UPDATE: I guess I should clarify after reading my student Max’s blog post. This is what happens when I dump the thoughts in my head. I juggle a thousand different social media tools for many, many different purposes. When I say focus, I mean focus on yourself, your interests and experiment for yourself (a portfolio and social media energy for yourself) and your career (managing multiple social tools for your workplace) before you start adding all kinds of other projects.

6 comments ↓

#1 Max Walker on 02.07.12 at 8:12 pm

When you say you “wouldn’t recommend this mode of sharing,” to what are you referring?

Is it to experimenting with developing social tools and their potential broadcast applications, or something else?

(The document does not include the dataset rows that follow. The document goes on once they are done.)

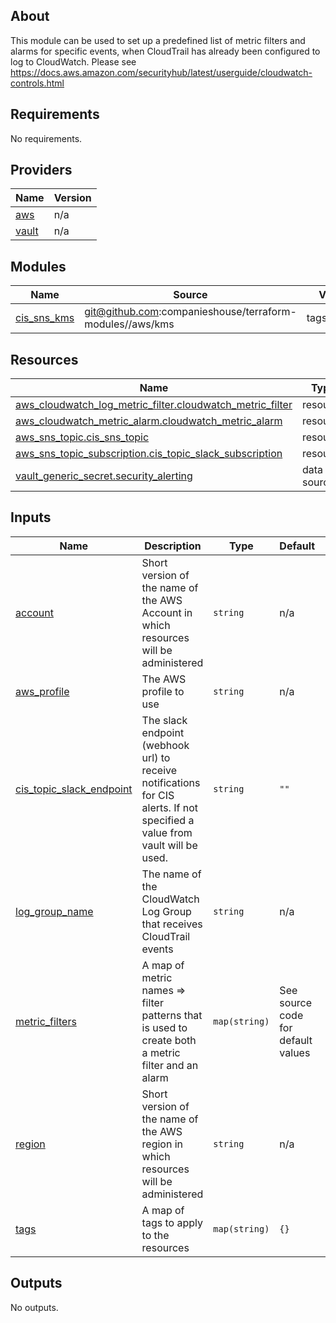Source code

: ## About

This module can be used to set up a predefined list of metric filters and alarms for specific events, when CloudTrail has already been configured to log to CloudWatch.
Please see https://docs.aws.amazon.com/securityhub/latest/userguide/cloudwatch-controls.html

<!-- BEGIN_TF_DOCS -->
## Requirements

No requirements.

## Providers

| Name | Version |
|------|---------|
| <a name="provider_aws"></a> [aws](#provider\_aws) | n/a |
| <a name="provider_vault"></a> [vault](#provider\_vault) | n/a |

## Modules

| Name | Source | Version |
|------|--------|---------|
| <a name="module_cis_sns_kms"></a> [cis\_sns\_kms](#module\_cis\_sns\_kms) | git@github.com:companieshouse/terraform-modules//aws/kms | tags/1.0.235 |

## Resources

| Name | Type |
|------|------|
| [aws_cloudwatch_log_metric_filter.cloudwatch_metric_filter](https://registry.terraform.io/providers/hashicorp/aws/latest/docs/resources/cloudwatch_log_metric_filter) | resource |
| [aws_cloudwatch_metric_alarm.cloudwatch_metric_alarm](https://registry.terraform.io/providers/hashicorp/aws/latest/docs/resources/cloudwatch_metric_alarm) | resource |
| [aws_sns_topic.cis_sns_topic](https://registry.terraform.io/providers/hashicorp/aws/latest/docs/resources/sns_topic) | resource |
| [aws_sns_topic_subscription.cis_topic_slack_subscription](https://registry.terraform.io/providers/hashicorp/aws/latest/docs/resources/sns_topic_subscription) | resource |
| [vault_generic_secret.security_alerting](https://registry.terraform.io/providers/hashicorp/vault/latest/docs/data-sources/generic_secret) | data source |

## Inputs

| Name | Description | Type | Default | Required |
|------|-------------|------|---------|:--------:|
| <a name="input_account"></a> [account](#input\_account) | Short version of the name of the AWS Account in which resources will be administered | `string` | n/a | yes |
| <a name="input_aws_profile"></a> [aws\_profile](#input\_aws\_profile) | The AWS profile to use | `string` | n/a | yes |
| <a name="input_cis_topic_slack_endpoint"></a> [cis\_topic\_slack\_endpoint](#input\_cis\_topic\_slack\_endpoint) | The slack endpoint (webhook url) to receive notifications for CIS alerts.  If not specified a value from vault will be used. | `string` | `""` | no |
| <a name="input_log_group_name"></a> [log\_group\_name](#input\_log\_group\_name) | The name of the CloudWatch Log Group that receives CloudTrail events | `string` | n/a | yes |
| <a name="input_metric_filters"></a> [metric\_filters](#input\_metric\_filters) | A map of metric names => filter patterns that is used to create both a metric filter and an alarm | `map(string)` | See source code for default values | no |
| <a name="input_region"></a> [region](#input\_region) | Short version of the name of the AWS region in which resources will be administered | `string` | n/a | yes |
| <a name="input_tags"></a> [tags](#input\_tags) | A map of tags to apply to the resources | `map(string)` | `{}` | no |

## Outputs

No outputs.
<!-- END_TF_DOCS -->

#2 Jen Reeves on 02.07.12 at 9:10 pm

I wouldn’t recommend using SO many tools at the same time. I’m managing all of the class sites, personal sites, work sites and my mom world stuff at the same time. I wouldn’t recommend that. Experiment away… I just wouldn’t recommend my scattered, deep involvement on so many platforms!

#3 Tshaka Armstrong on 02.08.12 at 12:31 am

You hit the nail on the head… today’s reporters have A LOT on their plates. It’s incredible the juggling, but for those who can handle the load they’re making themselves indispensable in a day and age where those use to the way we did things are often caught like a deer in the headlights.

#4 Max Walker on 02.09.12 at 11:11 pm

I thought a bit more about this, and wrote a response:

http://maxwellwalker4.wordpress.com/2012/02/09/social-outburst/

#5 Jen Reeves on 02.10.12 at 9:42 am

@Max – I updated my post in response to your response! (Isn’t this fun?)

#6 Max Walker on 02.10.12 at 2:57 pm

Definitely. It’s the nerdiest form of tag.